The objective of this chapter is to examine the relevance of the European Convention on Human Rights (ECHR) for data protection in private relations, in comparison to the protection under the General Data Protection Regulation (GDPR). This chapter first puts the ECHR and the GDPR in the context of the Europeanisation of data protection law (section 1). It then discusses the underlying concepts of data protection, namely informational self-determination and the protection of private life, and their roots (section 2). Next, it demonstrates the consequences which result from the ECHR approach for the protection of data in private relations (section 3). Finally, it compares the findings to data protection under the GDPR, and draws conclusions concerning the relevance of the ECHR for data protection in private relations (section 4).
1. EUROPEANISATION OF DATA PROTECTION LAW
The codification of data protection law in Europe began in the 1970s, with the adoption of legislation, by some states, to control the processing of personal information by public and private actors. In 1970, the German State of Hesse passed the world’s first data protection law. Later in the 1970s, Sweden, France and Germany enacted the first national data protection laws. But it was not until 1983 that the Bundesverfassungsgericht (Federal Constitutional Court – BVerfG) developed the fundamental right to informational self-determination under the Grundgesetz (Basic Law for the Federal Republic of Germany – GG), and thus subjected all processing of personal data by public actors to a legal reservation.

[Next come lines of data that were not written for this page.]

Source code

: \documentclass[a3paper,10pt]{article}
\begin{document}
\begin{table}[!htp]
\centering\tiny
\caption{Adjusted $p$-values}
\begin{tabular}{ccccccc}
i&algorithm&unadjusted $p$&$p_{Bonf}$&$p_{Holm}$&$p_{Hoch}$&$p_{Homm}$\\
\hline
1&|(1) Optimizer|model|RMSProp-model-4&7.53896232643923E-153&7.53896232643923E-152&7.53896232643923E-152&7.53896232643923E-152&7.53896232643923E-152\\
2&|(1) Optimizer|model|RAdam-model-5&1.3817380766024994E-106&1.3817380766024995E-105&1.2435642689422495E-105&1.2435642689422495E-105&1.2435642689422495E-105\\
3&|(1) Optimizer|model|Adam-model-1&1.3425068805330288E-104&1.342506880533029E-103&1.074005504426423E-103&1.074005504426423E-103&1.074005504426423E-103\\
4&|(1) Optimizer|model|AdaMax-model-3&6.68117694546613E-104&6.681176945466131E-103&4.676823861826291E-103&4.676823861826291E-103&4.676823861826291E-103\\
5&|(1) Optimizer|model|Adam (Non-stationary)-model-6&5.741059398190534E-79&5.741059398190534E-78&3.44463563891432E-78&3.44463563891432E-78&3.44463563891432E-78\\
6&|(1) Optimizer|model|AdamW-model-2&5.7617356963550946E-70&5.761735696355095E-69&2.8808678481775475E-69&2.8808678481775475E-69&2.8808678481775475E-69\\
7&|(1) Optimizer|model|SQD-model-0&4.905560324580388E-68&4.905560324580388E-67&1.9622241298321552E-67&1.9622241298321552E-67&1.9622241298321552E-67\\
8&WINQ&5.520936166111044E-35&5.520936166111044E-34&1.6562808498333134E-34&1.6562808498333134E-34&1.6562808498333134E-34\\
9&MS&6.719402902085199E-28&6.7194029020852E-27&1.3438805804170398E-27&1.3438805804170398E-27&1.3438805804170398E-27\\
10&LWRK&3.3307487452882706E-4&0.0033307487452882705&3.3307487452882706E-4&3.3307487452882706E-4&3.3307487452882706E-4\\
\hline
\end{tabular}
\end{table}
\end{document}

The starting point of European data protection law was the Council of Europe Convention 108 in 1981, an international agreement on the protection of personal data. Although Convention 108 does not contain any rules on its own enforcement, it must be taken into account when interpreting Art. 8 ECHR. 9 Art. 8(1) ECHR itself does not explicitly guarantee a right to data protection as such, but protects ‘the right to respect for private and family life’. However, in 1987, the European Court of Human Rights (ECtHR) found that the right to data protection was an emanation of the right to respect for private life under Art. 8(1) ECHR, although the term ‘data protection’ was not used in the jurisprudence of the ECtHR.